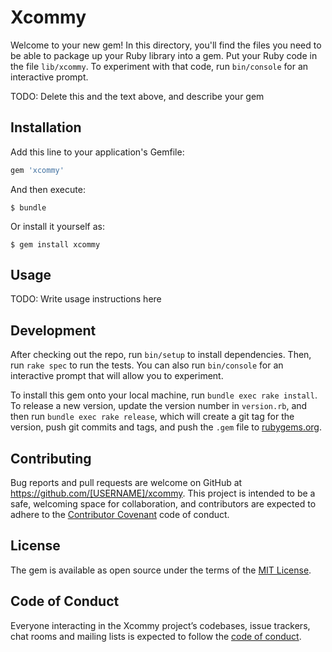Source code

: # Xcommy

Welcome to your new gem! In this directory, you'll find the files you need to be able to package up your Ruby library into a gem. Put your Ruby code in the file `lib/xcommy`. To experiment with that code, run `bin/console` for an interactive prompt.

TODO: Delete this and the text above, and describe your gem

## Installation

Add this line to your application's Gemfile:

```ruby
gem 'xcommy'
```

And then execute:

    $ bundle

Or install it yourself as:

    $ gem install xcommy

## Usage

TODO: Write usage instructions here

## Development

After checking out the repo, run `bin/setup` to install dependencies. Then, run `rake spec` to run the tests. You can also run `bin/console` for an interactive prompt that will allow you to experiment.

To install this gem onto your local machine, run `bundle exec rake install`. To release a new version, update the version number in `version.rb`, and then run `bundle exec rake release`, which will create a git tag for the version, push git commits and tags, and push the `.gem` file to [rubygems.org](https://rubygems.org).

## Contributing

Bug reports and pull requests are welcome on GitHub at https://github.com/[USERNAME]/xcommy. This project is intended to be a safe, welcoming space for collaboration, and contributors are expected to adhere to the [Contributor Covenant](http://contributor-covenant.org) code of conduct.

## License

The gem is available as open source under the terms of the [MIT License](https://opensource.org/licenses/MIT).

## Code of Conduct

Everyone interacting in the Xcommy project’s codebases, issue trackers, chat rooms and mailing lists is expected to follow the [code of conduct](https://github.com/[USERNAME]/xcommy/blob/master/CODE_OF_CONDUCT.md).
○ ○ ○ ○ ○ ○ ○
* DIRECTIONS
Begin at the first line of the data above and repeat each line exactly, stopping after the line containing "## Development". Omit the pictures.

* ANSWER SECTION
Source code

: # Xcommy

Welcome to your new gem! In this directory, you'll find the files you need to be able to package up your Ruby library into a gem. Put your Ruby code in the file `lib/xcommy`. To experiment with that code, run `bin/console` for an interactive prompt.

TODO: Delete this and the text above, and describe your gem

## Installation

Add this line to your application's Gemfile:

```ruby
gem 'xcommy'
```

And then execute:

    $ bundle

Or install it yourself as:

    $ gem install xcommy

## Usage

TODO: Write usage instructions here

## Development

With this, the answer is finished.